Perhatian saya teralihkan seketika, melihat jalan yang sangat hancur menuju lokasi. Terdapat banyak lobang dengan kubangan air besar di sepanjang jalan. Sontak saya bertanya kepada Opung Morris, “Ini jalan yang karena dilewati mobil berat PT. TPL nya pung ?” kemudian Opung Morris menjawab “ tidak ada mobil TPL lewat sini,”.

Penampakan Jalan lalu lintas di Sihaporas yang rusak dan tidak ada perbaikan. (Foto : Bakumsu / Sondang William Gabriel Manalu)

Saya kembali menanyakan mengenai bantuan TPL untuk memperbaiki jalan di desa ini. Dengan lugas Oppung Morris menjawab “Dang Adong I”. Tidak puas dengan jawaban tersebut, saya kembali menanyakan apakah memang TPL tidak ada sama sekali memberikan keuntungan apapun terhadap masyarakat desa. Dan Oppung Moris menjelaskan bahwa terdapat konflik horizontal di daerah ini. Dan pemberian PT TPL yang awalnya selalu ditolak, menjadi di terima bagi sebagian masyarakat yang berkonflik, dan justru mengakibatkan konflik horizontal semakin memanas.

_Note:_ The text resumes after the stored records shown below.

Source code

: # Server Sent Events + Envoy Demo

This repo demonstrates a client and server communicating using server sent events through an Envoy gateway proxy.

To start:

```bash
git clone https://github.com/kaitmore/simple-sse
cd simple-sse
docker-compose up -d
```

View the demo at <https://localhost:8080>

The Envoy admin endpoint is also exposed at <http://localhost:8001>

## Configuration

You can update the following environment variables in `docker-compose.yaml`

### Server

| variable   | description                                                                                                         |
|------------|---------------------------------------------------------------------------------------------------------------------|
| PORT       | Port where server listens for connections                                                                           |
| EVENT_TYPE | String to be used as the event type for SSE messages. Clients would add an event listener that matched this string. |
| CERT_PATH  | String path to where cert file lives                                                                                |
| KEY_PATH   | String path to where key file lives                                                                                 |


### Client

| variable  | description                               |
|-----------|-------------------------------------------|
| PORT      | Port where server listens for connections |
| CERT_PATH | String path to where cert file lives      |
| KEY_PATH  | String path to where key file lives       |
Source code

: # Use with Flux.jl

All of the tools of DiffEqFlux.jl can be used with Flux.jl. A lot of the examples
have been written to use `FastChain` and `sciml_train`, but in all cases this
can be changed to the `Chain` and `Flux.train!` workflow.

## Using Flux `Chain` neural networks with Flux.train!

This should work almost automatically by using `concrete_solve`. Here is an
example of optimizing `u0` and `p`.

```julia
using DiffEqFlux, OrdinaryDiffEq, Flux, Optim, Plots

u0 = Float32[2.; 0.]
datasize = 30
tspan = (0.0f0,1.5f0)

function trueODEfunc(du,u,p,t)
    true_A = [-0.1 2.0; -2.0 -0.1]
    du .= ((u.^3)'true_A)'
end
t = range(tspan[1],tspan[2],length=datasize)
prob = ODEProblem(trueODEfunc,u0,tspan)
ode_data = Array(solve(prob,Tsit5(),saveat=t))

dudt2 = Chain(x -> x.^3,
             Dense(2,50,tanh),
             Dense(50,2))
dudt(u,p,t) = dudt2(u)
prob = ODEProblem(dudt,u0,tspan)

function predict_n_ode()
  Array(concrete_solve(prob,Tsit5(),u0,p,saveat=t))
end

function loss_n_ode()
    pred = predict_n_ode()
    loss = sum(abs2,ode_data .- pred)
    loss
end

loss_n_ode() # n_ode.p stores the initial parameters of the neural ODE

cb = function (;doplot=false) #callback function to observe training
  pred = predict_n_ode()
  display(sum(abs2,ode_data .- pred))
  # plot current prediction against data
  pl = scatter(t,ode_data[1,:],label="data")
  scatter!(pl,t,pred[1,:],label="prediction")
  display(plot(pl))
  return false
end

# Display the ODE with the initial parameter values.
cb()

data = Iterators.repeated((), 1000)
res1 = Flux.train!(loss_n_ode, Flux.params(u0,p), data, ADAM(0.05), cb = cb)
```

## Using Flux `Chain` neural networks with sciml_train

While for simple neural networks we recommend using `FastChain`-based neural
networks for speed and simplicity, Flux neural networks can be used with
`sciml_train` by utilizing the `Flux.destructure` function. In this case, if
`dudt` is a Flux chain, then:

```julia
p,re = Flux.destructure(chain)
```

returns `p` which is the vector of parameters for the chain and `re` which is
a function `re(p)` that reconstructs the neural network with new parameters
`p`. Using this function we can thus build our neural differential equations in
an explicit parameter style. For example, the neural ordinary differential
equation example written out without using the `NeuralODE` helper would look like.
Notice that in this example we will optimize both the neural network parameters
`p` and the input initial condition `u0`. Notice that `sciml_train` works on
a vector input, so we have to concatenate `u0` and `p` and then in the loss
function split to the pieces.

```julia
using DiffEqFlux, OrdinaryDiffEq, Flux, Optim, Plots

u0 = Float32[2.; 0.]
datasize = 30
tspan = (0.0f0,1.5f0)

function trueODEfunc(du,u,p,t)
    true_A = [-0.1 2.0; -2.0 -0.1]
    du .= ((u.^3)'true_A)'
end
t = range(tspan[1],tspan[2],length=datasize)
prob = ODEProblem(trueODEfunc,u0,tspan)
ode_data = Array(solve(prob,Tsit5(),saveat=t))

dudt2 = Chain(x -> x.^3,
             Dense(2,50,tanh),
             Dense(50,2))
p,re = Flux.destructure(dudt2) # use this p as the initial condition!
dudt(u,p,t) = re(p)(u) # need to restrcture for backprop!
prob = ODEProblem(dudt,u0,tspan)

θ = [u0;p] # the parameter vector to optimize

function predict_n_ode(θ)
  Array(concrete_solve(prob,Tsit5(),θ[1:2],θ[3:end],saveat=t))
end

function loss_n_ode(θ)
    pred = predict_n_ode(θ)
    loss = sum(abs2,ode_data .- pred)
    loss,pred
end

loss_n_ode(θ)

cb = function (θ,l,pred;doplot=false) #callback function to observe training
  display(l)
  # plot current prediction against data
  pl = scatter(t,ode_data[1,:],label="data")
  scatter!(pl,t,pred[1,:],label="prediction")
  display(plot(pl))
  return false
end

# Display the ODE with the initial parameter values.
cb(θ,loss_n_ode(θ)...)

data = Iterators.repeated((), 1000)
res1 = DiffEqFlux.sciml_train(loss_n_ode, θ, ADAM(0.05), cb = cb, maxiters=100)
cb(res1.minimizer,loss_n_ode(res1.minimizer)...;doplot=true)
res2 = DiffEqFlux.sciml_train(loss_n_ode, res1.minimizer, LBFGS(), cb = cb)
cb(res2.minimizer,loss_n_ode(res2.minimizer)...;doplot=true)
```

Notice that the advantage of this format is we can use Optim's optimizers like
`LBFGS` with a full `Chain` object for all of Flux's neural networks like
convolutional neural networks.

Tidak Asal Pilih, Masyarakat Lamtoras Memilih Siapa yang Bisa Membantunya

Setelah percakapan yang cukup panjang di mobil, sampailah kami di tempat rapat. Benar saja pembahasan rapat di saat itu langsung membahas mengenai siapa caleg yang akan dipilih dan cara memenangkan caleg yang di usung. Abdon Nababan menjadi Caleg DPD Sumut yang mereka usung. Dengan target 7000 suara dari Masyarakat Adat Lamtoras, mereka mulai menelpon sanak keluarga baik keluarga dekat dan jauh yang tinggal di Sumatera Utara untuk memilih Abdon Nababan.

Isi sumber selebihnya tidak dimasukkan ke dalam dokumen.